Stored data
-.-.-

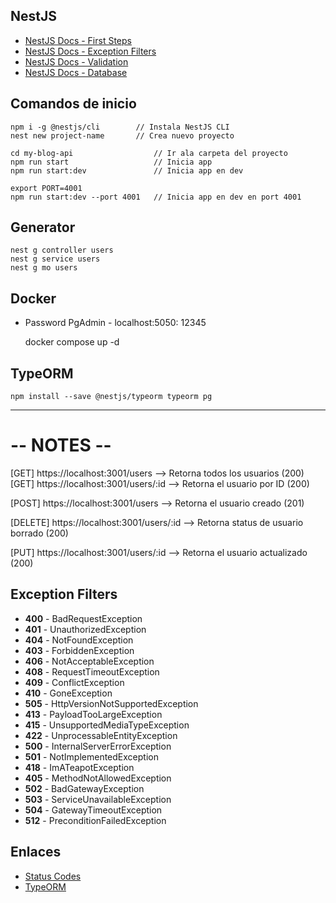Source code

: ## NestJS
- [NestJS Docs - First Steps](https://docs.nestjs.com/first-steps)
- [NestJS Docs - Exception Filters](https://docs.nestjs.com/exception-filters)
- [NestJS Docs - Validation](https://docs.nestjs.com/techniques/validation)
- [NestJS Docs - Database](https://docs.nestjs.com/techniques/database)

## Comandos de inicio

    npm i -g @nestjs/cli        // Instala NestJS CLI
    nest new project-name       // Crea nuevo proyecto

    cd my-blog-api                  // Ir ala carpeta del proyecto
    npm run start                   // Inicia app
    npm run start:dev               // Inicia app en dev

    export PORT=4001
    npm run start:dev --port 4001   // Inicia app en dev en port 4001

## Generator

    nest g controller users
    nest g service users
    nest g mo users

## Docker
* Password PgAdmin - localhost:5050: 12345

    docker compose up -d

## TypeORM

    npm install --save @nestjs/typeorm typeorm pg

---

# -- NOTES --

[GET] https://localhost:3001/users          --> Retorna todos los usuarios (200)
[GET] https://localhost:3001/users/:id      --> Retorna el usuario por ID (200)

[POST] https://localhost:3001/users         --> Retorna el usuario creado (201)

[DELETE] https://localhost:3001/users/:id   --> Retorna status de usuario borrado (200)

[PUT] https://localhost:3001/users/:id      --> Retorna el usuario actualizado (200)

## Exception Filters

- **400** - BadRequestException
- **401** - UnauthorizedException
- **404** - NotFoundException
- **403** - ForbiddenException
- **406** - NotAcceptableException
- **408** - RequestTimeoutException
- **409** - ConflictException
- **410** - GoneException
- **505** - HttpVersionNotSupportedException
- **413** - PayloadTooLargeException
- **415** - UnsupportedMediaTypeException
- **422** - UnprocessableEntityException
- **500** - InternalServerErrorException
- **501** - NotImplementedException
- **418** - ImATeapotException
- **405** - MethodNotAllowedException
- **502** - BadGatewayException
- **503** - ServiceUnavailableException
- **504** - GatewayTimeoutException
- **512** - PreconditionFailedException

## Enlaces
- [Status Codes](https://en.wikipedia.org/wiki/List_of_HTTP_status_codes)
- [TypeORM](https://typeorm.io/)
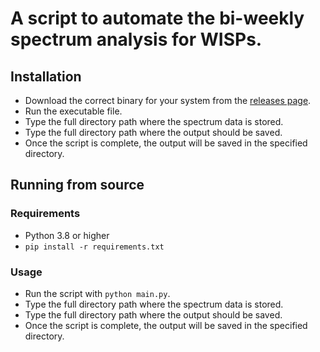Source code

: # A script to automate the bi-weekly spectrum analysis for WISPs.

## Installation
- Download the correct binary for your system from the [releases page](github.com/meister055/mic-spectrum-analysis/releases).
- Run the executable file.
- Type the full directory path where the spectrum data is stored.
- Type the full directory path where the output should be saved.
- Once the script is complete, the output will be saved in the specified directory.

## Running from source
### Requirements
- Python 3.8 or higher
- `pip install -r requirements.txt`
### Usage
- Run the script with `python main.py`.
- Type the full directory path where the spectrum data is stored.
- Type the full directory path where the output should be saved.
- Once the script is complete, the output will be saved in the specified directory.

-.-.-

▶ **What to produce**: Output every entry above exactly as written, but omit the pictures.

▶ **Solved exercise**:
Source code

: ## NestJS
- [NestJS Docs - First Steps](https://docs.nestjs.com/first-steps)
- [NestJS Docs - Exception Filters](https://docs.nestjs.com/exception-filters)
- [NestJS Docs - Validation](https://docs.nestjs.com/techniques/validation)
- [NestJS Docs - Database](https://docs.nestjs.com/techniques/database)

## Comandos de inicio

    npm i -g @nestjs/cli        // Instala NestJS CLI
    nest new project-name       // Crea nuevo proyecto

    cd my-blog-api                  // Ir ala carpeta del proyecto
    npm run start                   // Inicia app
    npm run start:dev               // Inicia app en dev

    export PORT=4001
    npm run start:dev --port 4001   // Inicia app en dev en port 4001

## Generator

    nest g controller users
    nest g service users
    nest g mo users

## Docker
* Password PgAdmin - localhost:5050: 12345

    docker compose up -d

## TypeORM

    npm install --save @nestjs/typeorm typeorm pg

---

# -- NOTES --

[GET] https://localhost:3001/users          --> Retorna todos los usuarios (200)
[GET] https://localhost:3001/users/:id      --> Retorna el usuario por ID (200)

[POST] https://localhost:3001/users         --> Retorna el usuario creado (201)

[DELETE] https://localhost:3001/users/:id   --> Retorna status de usuario borrado (200)

[PUT] https://localhost:3001/users/:id      --> Retorna el usuario actualizado (200)

## Exception Filters

- **400** - BadRequestException
- **401** - UnauthorizedException
- **404** - NotFoundException
- **403** - ForbiddenException
- **406** - NotAcceptableException
- **408** - RequestTimeoutException
- **409** - ConflictException
- **410** - GoneException
- **505** - HttpVersionNotSupportedException
- **413** - PayloadTooLargeException
- **415** - UnsupportedMediaTypeException
- **422** - UnprocessableEntityException
- **500** - InternalServerErrorException
- **501** - NotImplementedException
- **418** - ImATeapotException
- **405** - MethodNotAllowedException
- **502** - BadGatewayException
- **503** - ServiceUnavailableException
- **504** - GatewayTimeoutException
- **512** - PreconditionFailedException

## Enlaces
- [Status Codes](https://en.wikipedia.org/wiki/List_of_HTTP_status_codes)
- [TypeORM](https://typeorm.io/)
Source code

: # A script to automate the bi-weekly spectrum analysis for WISPs.

## Installation
- Download the correct binary for your system from the [releases page](github.com/meister055/mic-spectrum-analysis/releases).
- Run the executable file.
- Type the full directory path where the spectrum data is stored.
- Type the full directory path where the output should be saved.
- Once the script is complete, the output will be saved in the specified directory.

## Running from source
### Requirements
- Python 3.8 or higher
- `pip install -r requirements.txt`
### Usage
- Run the script with `python main.py`.
- Type the full directory path where the spectrum data is stored.
- Type the full directory path where the output should be saved.
- Once the script is complete, the output will be saved in the specified directory.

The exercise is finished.